* **Aim of the task**
Each line in the entries below that holds the string "will" must be copied.

Stored data
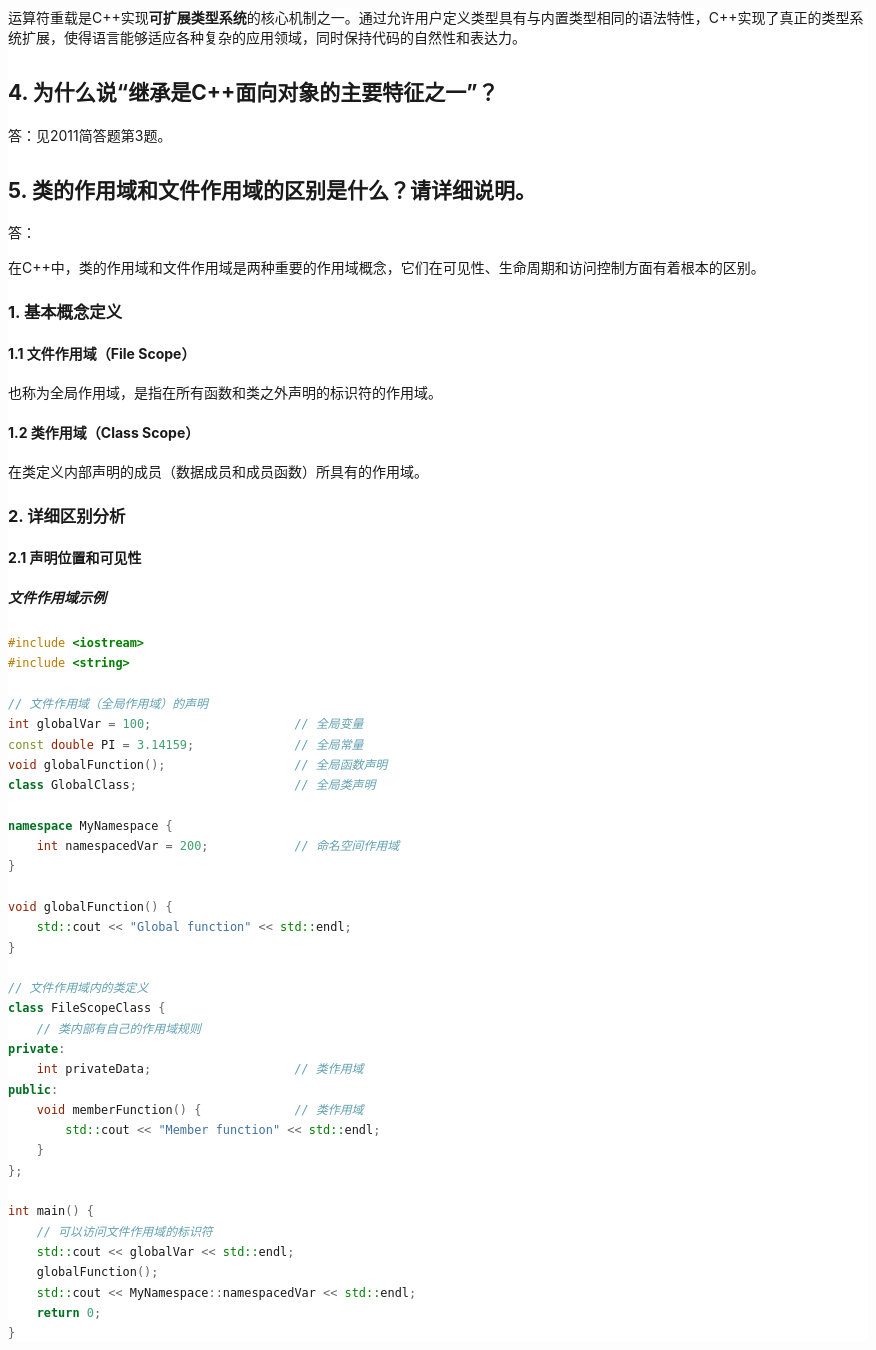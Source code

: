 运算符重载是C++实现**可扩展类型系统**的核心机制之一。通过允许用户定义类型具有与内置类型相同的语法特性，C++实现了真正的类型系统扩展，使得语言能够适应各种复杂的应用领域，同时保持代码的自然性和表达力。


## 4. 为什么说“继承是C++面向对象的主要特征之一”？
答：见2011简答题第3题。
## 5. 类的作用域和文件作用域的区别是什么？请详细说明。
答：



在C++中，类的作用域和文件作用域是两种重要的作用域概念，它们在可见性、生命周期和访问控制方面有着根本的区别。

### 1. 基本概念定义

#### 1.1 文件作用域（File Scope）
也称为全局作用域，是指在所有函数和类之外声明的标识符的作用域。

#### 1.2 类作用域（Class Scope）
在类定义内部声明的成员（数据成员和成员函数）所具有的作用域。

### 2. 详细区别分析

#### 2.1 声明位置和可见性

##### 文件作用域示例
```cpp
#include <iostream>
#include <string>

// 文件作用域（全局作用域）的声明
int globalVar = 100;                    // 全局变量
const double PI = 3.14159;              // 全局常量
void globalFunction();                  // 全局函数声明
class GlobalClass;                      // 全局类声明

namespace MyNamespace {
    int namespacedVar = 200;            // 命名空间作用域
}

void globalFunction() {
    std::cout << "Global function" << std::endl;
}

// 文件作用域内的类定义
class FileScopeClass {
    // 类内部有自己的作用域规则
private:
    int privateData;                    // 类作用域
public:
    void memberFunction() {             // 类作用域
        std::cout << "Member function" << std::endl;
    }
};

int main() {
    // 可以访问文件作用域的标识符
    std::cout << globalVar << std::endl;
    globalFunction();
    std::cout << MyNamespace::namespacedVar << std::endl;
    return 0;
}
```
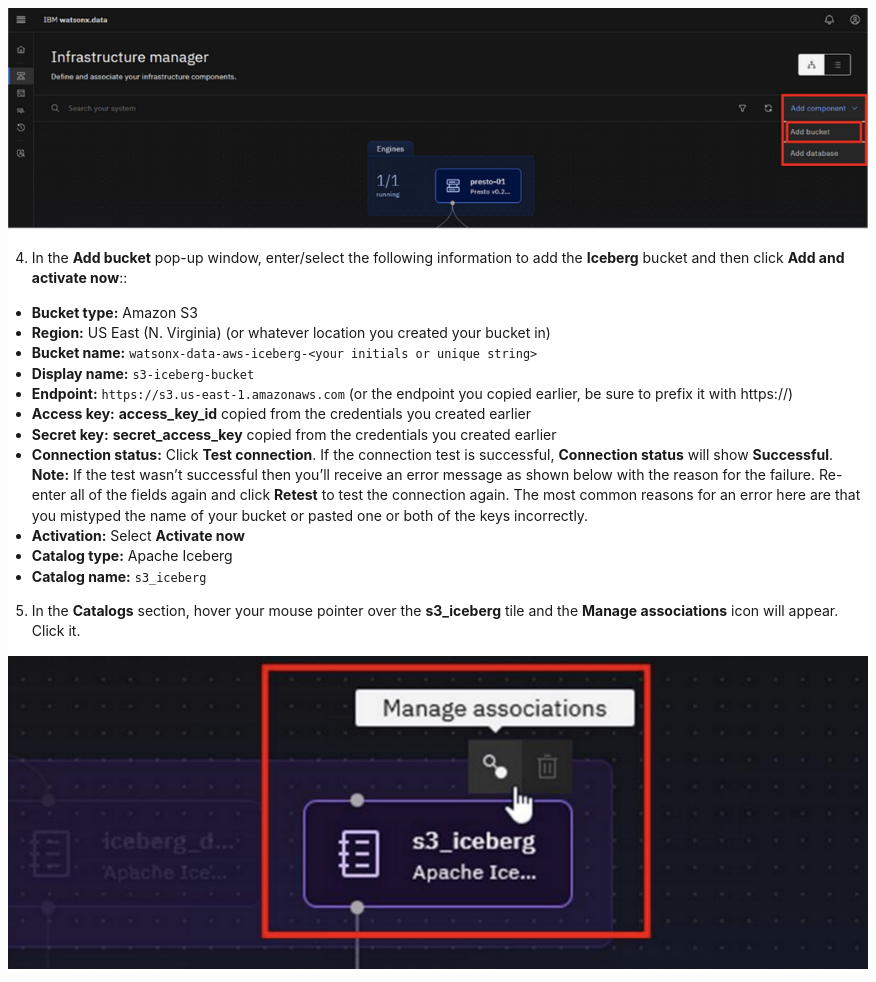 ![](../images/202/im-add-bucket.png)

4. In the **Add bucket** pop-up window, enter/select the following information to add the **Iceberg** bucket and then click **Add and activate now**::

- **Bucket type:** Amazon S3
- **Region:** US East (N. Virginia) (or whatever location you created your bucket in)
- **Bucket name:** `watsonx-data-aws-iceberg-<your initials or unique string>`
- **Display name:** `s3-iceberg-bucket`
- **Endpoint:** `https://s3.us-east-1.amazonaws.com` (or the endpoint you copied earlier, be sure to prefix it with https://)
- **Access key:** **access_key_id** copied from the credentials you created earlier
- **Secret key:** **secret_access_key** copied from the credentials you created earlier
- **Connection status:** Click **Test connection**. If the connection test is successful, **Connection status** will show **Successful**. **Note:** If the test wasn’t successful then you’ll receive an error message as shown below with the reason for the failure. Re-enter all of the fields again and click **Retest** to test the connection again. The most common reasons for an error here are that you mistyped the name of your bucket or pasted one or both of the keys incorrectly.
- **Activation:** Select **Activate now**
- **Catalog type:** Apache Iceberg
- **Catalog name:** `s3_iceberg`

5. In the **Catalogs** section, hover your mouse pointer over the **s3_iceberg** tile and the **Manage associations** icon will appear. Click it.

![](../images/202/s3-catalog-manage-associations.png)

* **Task response**
- **Connection status:** Click **Test connection**. If the connection test is successful, **Connection status** will show **Successful**. **Note:** If the test wasn’t successful then you’ll receive an error message as shown below with the reason for the failure. Re-enter all of the fields again and click **Retest** to test the connection again. The most common reasons for an error here are that you mistyped the name of your bucket or pasted one or both of the keys incorrectly.
5. In the **Catalogs** section, hover your mouse pointer over the **s3_iceberg** tile and the **Manage associations** icon will appear. Click it.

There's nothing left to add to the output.